La primera imagen es el dinero. "Poderoso caballero es don Dinero," decía el gran poeta Francisco de Quevedo. ¿Cuánto no hacemos por amor al dinero? La gente mata, se prostituye, engaña, por tener un poco más de dinero. La amistad se troncha a la hora de perder un poco de eso diosecito. Muchos profesionales no rinden sus servicios a gente pobre porque no les pueden pagar. Hacemos guerras con el pretexto de salvar naciones cuando lo que está de por medio es el petróleo, y con ello, la riqueza.

Con esta imagen se da otra asimismo: la posesión de bienes materiales. En su alocución en Sydney, Australia, a la juventud, el papa Benedicto XVI decía que ése era uno de los grandes males de estos dos últimos siglos. Hoy día la gente mide su status social por las posesiones: si tienes un auto caro, un celular, un bluetooth, ropa de marca. He visto estudiantes que pagan una mensualidad de un celular pero no quieren pagar por un libro.

La otra imagen es la comodidad. No queremos salir de ese bienestar en el que estamos. Para nosotros, todo lo que nos saque de nuestro límite de comodidad, es un fastidio. Por eso no queremos predicar, no queremos hacer obras de caridad, porque retan nuestro bienestar físico.

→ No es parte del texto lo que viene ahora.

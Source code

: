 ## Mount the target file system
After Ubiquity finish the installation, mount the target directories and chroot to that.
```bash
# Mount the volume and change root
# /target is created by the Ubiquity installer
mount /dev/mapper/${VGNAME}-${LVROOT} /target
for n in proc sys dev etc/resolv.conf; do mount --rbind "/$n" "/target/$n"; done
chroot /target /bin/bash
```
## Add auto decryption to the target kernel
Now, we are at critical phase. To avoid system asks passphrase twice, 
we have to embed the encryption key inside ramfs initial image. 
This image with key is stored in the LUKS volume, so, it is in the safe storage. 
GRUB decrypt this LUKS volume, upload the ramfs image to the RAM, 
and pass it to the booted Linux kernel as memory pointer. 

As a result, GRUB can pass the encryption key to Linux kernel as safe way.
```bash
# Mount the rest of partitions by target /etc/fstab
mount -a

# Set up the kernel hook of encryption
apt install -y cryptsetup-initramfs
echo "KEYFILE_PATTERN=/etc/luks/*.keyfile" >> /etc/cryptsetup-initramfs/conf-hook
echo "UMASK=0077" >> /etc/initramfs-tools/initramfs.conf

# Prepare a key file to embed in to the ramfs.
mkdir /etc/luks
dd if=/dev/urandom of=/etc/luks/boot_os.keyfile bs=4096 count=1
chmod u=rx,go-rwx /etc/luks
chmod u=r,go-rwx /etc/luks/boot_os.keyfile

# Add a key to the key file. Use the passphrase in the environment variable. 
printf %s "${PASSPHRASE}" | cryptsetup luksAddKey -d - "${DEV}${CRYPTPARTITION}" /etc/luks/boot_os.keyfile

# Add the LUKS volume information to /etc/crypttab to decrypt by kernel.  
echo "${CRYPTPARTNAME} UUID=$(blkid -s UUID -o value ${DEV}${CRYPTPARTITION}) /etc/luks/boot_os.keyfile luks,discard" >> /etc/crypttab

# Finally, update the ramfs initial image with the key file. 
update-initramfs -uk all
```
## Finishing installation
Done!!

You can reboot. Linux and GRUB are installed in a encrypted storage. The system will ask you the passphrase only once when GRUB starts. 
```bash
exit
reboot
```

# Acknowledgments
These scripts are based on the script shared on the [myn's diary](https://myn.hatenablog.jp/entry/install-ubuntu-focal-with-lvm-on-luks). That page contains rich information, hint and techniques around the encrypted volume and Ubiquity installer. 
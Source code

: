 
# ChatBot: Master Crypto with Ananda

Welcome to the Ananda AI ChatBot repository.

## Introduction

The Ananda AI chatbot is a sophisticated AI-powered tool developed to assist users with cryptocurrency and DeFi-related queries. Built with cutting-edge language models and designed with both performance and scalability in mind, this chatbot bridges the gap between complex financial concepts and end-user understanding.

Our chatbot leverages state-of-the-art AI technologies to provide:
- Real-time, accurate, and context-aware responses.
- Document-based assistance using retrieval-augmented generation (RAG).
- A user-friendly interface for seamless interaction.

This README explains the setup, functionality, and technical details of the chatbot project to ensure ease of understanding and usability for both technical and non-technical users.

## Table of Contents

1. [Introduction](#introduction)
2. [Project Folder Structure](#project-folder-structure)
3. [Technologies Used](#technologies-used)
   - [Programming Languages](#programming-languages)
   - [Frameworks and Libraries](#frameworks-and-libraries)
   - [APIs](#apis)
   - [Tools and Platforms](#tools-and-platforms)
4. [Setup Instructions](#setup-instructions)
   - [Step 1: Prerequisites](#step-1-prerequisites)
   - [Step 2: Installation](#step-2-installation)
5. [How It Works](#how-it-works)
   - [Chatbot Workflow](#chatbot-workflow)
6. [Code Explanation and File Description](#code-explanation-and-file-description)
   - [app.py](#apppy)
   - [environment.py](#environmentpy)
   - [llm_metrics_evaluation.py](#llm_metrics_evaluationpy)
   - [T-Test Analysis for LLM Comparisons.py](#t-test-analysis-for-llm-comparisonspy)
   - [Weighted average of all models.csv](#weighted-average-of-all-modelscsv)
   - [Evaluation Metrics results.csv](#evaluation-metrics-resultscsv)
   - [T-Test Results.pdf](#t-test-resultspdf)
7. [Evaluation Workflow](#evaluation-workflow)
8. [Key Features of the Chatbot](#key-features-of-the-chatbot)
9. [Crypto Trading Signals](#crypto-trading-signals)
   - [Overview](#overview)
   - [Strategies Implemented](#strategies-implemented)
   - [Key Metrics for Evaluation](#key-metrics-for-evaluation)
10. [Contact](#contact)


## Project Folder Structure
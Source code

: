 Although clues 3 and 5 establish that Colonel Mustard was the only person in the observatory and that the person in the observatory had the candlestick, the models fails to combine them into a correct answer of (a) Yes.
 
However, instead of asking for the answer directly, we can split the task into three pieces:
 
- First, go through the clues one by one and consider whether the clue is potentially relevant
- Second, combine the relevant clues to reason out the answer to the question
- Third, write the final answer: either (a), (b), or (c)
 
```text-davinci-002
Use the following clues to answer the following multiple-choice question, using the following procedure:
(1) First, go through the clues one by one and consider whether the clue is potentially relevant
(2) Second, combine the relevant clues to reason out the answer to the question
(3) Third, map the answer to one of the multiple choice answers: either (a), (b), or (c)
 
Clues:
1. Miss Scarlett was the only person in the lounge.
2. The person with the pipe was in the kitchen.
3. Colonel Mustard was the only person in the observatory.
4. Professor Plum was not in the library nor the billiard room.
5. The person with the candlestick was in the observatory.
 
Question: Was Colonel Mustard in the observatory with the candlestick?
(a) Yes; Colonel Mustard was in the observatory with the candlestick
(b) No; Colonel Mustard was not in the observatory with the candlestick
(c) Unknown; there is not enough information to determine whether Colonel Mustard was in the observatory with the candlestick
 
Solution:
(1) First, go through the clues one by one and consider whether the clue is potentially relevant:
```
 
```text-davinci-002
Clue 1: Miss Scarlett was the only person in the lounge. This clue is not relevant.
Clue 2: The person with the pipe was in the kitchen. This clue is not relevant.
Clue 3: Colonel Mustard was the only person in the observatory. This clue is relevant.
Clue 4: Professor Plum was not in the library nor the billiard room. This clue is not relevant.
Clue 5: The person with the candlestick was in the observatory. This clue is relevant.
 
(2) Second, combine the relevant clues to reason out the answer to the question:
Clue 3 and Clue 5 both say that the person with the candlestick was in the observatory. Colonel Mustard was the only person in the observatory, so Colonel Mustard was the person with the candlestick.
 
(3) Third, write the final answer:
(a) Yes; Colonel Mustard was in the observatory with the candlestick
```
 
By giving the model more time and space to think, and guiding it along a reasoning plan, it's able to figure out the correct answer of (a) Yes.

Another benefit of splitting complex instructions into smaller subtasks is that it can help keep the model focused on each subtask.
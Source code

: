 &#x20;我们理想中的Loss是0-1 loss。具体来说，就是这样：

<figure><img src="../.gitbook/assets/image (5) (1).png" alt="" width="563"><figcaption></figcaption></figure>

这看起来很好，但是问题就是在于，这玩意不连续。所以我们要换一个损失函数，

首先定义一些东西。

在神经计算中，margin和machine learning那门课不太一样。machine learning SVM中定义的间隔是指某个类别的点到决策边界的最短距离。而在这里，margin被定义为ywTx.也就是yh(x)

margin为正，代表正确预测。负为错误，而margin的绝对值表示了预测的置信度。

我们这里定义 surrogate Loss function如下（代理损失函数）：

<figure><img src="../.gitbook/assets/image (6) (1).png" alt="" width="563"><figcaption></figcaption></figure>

Más allá de todos estos, está el excesivo cuidado de nuestra apariencia personal. La gente no quiere ayunar cuando la Iglesia lo manda, pero llevan dietas incluso hasta peligrosas para la salud, por verse bien. Algunos, ni siquiera para estar saludables, sino para lucir una buena figura.

Dios ha ido pasando de moda. El pueblo de Dios ya no es tal, es el pueblo del consumismo, del bienestar, de la libertad, y hasta del libertinaje. Debemos darle a Dios su lugar en nuestro mundo. El primer lugar, como lo exige el mandamiento. Todo lo demás, vendrá, como dice Jesús, por añadidura. Veamos cómo está nuestra alma, qué pecados hay que nos alejan de la majestad divina. Cortemos con eso, y no dejemos que después Dios le reparta a otro diez pedazos de nuestro traje roto, para quedarnos solamente con un paño que no nos da para vivir.